Retype exactly the lines that run from the line with "many packages, including" to the final line of the entries, keeping both ends and nothing else.

→ **Records supplied**

■ ■ ■ ■

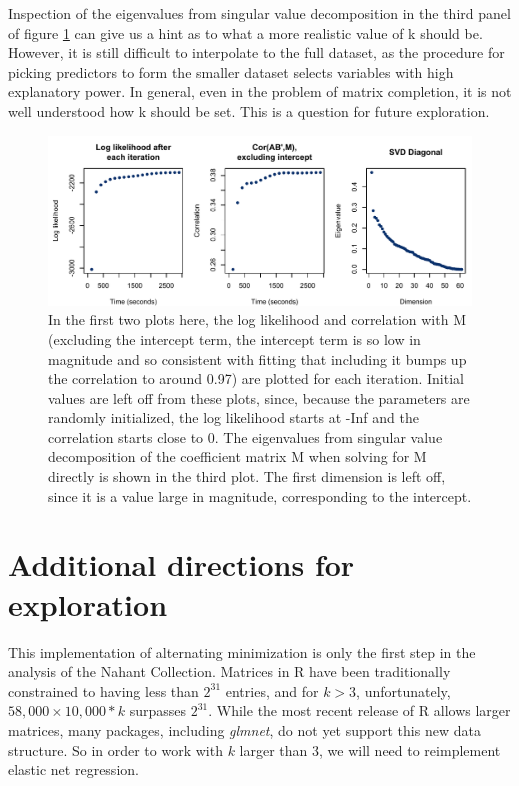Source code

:\documentclass[12pt,twoside]{mitthesis-manusdown}
\begin{document}
Inspection of the eigenvalues from singular value decomposition in the
third panel of figure \ref{fig:figllcorsvd} can give us a hint as to
what a more realistic value of k should be. However, it is still
difficult to interpolate to the full dataset, as the procedure for
picking predictors to form the smaller dataset selects variables with
high explanatory power. In general, even in the problem of matrix
completion, it is not well understood how k should be set. This is a
question for future exploration.
\begin{figure}[tb!]

{\centering \includegraphics[width=1\linewidth]{figurespred/figllcorsvd} 

}

\caption{\label{fig:figllcorsvd}In the first two plots here, the log likelihood and correlation with M (excluding the intercept term, the intercept term is so low in magnitude and so consistent with fitting that including it bumps up the correlation to around 0.97) are plotted for each iteration. Initial values are left off from these plots, since, because the parameters are randomly initialized, the log likelihood starts at -Inf and the correlation starts close to 0. The eigenvalues from singular value decomposition of the coefficient matrix M when solving for M directly is shown in the third plot. The first dimension is left off, since it is a value large in magnitude, corresponding to the intercept.}\label{fig:figllcorsvd}
\end{figure}
\section{Additional directions for
exploration}\label{additional-directions-for-exploration}

This implementation of alternating minimization is only the first step
in the analysis of the Nahant Collection. Matrices in R have been
traditionally constrained to having less than \(2^{31}\) entries, and
for \(k>3\), unfortunately, \(58,000 \times 10,000 * k\) surpasses
\(2^31\). While the most recent release of R allows larger matrices,
many packages, including \emph{glmnet}, do not yet support this new data
structure. So in order to work with \(k\) larger than 3, we will need to
reimplement elastic net regression.
\end{document}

■ ■ ■ ■

→ **Result for this task**
many packages, including \emph{glmnet}, do not yet support this new data
structure. So in order to work with \(k\) larger than 3, we will need to
reimplement elastic net regression.
\end{document}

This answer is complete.